Lorsque tu m’as proposé d’être celui qui te remettrait cette distinction, là, tu le sais, j’ai été surpris et étonné. Surpris, car je ne m’y attendais vraiment pas, étonné car je savais que dans tes relations amicales, nombreuses étaient les personnalités connues et reconnues qualifiées pour te remettre cette Légion d’honneur. Et puis finalement, je me suis dit que cela te ressemblait bien, avec tout à la fois la modestie et l’art du contrepied qui te caractérisent : te faire remettre la Légion d’honneur par ton secrétaire de Mairie, ce qui constitue sans doute une première en France.
Surpris donc, finalement pas si étonné que cela, mais en tous cas très honoré. Comme je l’avais dit lorsque Jean Pierre Duport m’avait remis ici même la Légion d’honneur, ce qui m’autorise à te la remettre aujourd’hui, j’étais bien conscient que je la recevais au nom de la fonction publique territoriale. Considère donc mon cher Président que c’est la fonction publique territoriale qui ce soir te remet la tienne ; cette fonction publique territoriale que tu as toujours défendue, considérée, avec qui tu as toujours si bien travailler et que tu as su faire bien travailler.
En 1982, nous recherchions quelqu’un pour mettre en place à Saint Denis, puis diriger la Permanence d’Accueil, d’Information et d’Orientation récemment créée par le nouveau ministre de la formation professionnel, Marcel Rigout. Le Maire, Marcelin Berthelot me dit qu’il y avait un jeune instituteur engagé dans la vie politique et associative à Saint Denis, dont on disait le plus grand bien. Il me conseilla vivement de le contacter pour lui faire la proposition de prendre cette responsabilité. C’est ainsi que nous nous sommes rencontrés pour la première fois et que j’ai eu l’honneur de te recruter ! Aujourd’hui, en me demandant de te remettre ta Légion d’honneur, j’ai le sentiment que nous bouclons la boucle, la boucle de trente-quatre ans de complicité politique et professionnelle, singulière et enviée par tous mes collègues, d’amitié, fondée pour ce qui me concerne sur un profond respect et une grande considération pour l’homme et l’élu pour qui il m’a été donné de travailler.

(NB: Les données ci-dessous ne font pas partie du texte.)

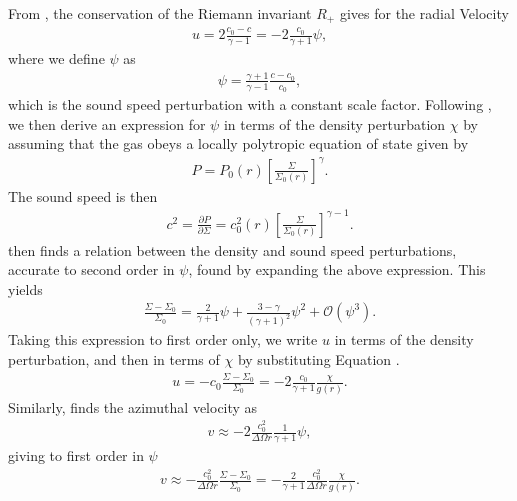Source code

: From \citet{rafikov2002a}, the conservation of the Riemann invariant $R_+$ gives for the radial Velocity
\begin{align}
    u = 2\frac{c_0-c}{\gamma -1}=-2\frac{c_0}{\gamma + 1}\psi,
\end{align}
where we define $\psi$ as
\begin{align}
    \psi = \frac{\gamma+1}{\gamma-1} \frac{c - c_0}{c_0},
\end{align}
which is the sound speed perturbation with a constant scale factor. Following \citet{rafikov2002a}, we then derive an expression for $\psi$ in terms of the density perturbation $\chi$ by assuming that the gas obeys a locally polytropic equation of state given by 
\begin{align}
    P = P_0(r) \left[ \frac{\Sigma}{\Sigma_0(r)} \right]^\gamma. \label{eq:poly_EOS}
\end{align}
The sound speed is then
\begin{align}
    c^2 = \frac{\partial P}{\partial \Sigma} = c_0^2(r) \left[ \frac{\Sigma}{\Sigma_0(r)} \right]^{\gamma-1}.
\end{align}
\citet{rafikov2002a} then finds a relation between the density and sound speed perturbations, accurate to second order in $\psi$, found by expanding the above expression. This yields
\begin{align}
    \frac{\Sigma - \Sigma_0}{\Sigma_0} = \frac{2}{\gamma + 1}\psi + \frac{3 - \gamma}{\left( \gamma + 1  \right)^2} \psi^2 + \mathcal{O}(\psi^3). \label{eq:psi_exp}
\end{align}
Taking this expression to first order only, we write $u$ in terms of the density perturbation, and then in terms of $\chi$ by substituting Equation \feqr. 
\begin{align}
    u = - c_0 \frac{\Sigma - \Sigma_0}{\Sigma_0} = -2 \frac{c_0}{\gamma + 1} \frac{\chi}{g(r)}. \label{eq:ap_rad_vel}
\end{align}
Similarly, \citet{rafikov2002a} finds the azimuthal velocity as
\begin{align}
    v \approx -2 \frac{c_0^2}{\Delta\Omega r} \frac{1}{\gamma + 1} \psi,
\end{align}
giving to first order in $\psi$
\begin{align}
    v \approx - \frac{c_0^2}{\Delta \Omega r} \frac{\Sigma - \Sigma_0}{\Sigma_0} = - \frac{2}{\gamma + 1} \frac{c_0^2}{\Delta \Omega r} \frac{\chi}{g(r)}. \label{eq:ap_az_vel}
\end{align}
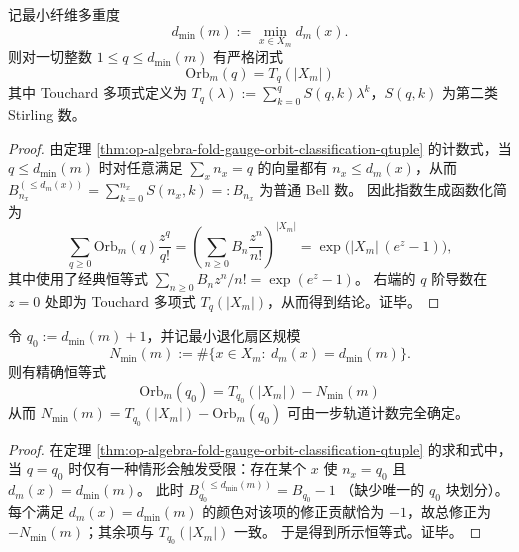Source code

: \begin{theorem}\label{thm:op-algebra-fold-orbit-touchard-loworder}
记最小纤维多重度
\[
d_{\min}(m):=\min_{x\in X_m} d_m(x).
\]
则对一切整数 \(1\le q\le d_{\min}(m)\) 有严格闭式
\[
\boxed{\;\mathrm{Orb}_m(q)=T_q(|X_m|)\;}
\]
其中 Touchard 多项式定义为 \(T_q(\lambda):=\sum_{k=0}^{q}S(q,k)\lambda^k\)，\(S(q,k)\) 为第二类 Stirling 数。
\end{theorem}
\begin{proof}
由定理 \ref{thm:op-algebra-fold-gauge-orbit-classification-qtuple} 的计数式，当 \(q\le d_{\min}(m)\) 时对任意满足 \(\sum_x n_x=q\) 的向量都有 \(n_x\le d_m(x)\)，从而
\(
B_{n_x}^{(\le d_m(x))}=\sum_{k=0}^{n_x}S(n_x,k)=:B_{n_x}
\)
为普通 Bell 数。
因此指数生成函数化简为
\[
\sum_{q\ge 0}\mathrm{Orb}_m(q)\frac{z^q}{q!}
=\left(\sum_{n\ge 0}B_n\frac{z^n}{n!}\right)^{|X_m|}
=\exp\bigl(|X_m|\,(e^{z}-1)\bigr),
\]
其中使用了经典恒等式 \(\sum_{n\ge 0}B_n z^n/n!=\exp(e^{z}-1)\)。
右端的 \(q\) 阶导数在 \(z=0\) 处即为 Touchard 多项式 \(T_q(|X_m|)\)，从而得到结论。证毕。
\end{proof}

\begin{proposition}[首次偏离项与最小退化扇区规模]\label{prop:op-algebra-fold-orbit-first-deviation-minsector}
令 \(q_0:=d_{\min}(m)+1\)，并记最小退化扇区规模
\[
N_{\min}(m):=\#\{x\in X_m:\ d_m(x)=d_{\min}(m)\}.
\]
则有精确恒等式
\[
\boxed{\;\mathrm{Orb}_m(q_0)=T_{q_0}(|X_m|)-N_{\min}(m)\;}
\]
从而 \(N_{\min}(m)=T_{q_0}(|X_m|)-\mathrm{Orb}_m(q_0)\) 可由一步轨道计数完全确定。
\end{proposition}
\begin{proof}
在定理 \ref{thm:op-algebra-fold-gauge-orbit-classification-qtuple} 的求和式中，当 \(q=q_0\) 时仅有一种情形会触发受限：存在某个 \(x\) 使 \(n_x=q_0\) 且 \(d_m(x)=d_{\min}(m)\)。
此时
\(
B_{q_0}^{(\le d_{\min}(m))}=B_{q_0}-1
\)
（缺少唯一的 \(q_0\) 块划分）。
每个满足 \(d_m(x)=d_{\min}(m)\) 的颜色对该项的修正贡献恰为 \(-1\)，故总修正为 \(-N_{\min}(m)\)；其余项与 \(T_{q_0}(|X_m|)\) 一致。
于是得到所示恒等式。证毕。
\end{proof}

Un jeune instituteur, m’avait donc dit Marcelin Berthelot. Ce jeune instituteur était arrivé à Saint Denis en 1969. Sorti de l’Ecole Normale en 1971, il commença sa carrière à l’école Robespierre, à la Plaine, avec une classe de non francophone, l’école qui accueillait notamment les enfants du bidonville du Franc Moisin. Il la poursuivit à l’école Jules Guesdes, puis après le service militaire , à Jules Vallès où il exerça de 1974 à 1990. Tu as donc été instituteur dans cette ville pendant presque 20 ans, et nombreux sont les dionysiens qui ont été tes élèves et qui se souviennent de la pédagogie active, rigoureuse et volontariste qui était la tienne, pouvant aller jusqu’à emmener en vacances à la campagne, chez tes parents dans le Loir et Cher un élève particulièrement en difficulté.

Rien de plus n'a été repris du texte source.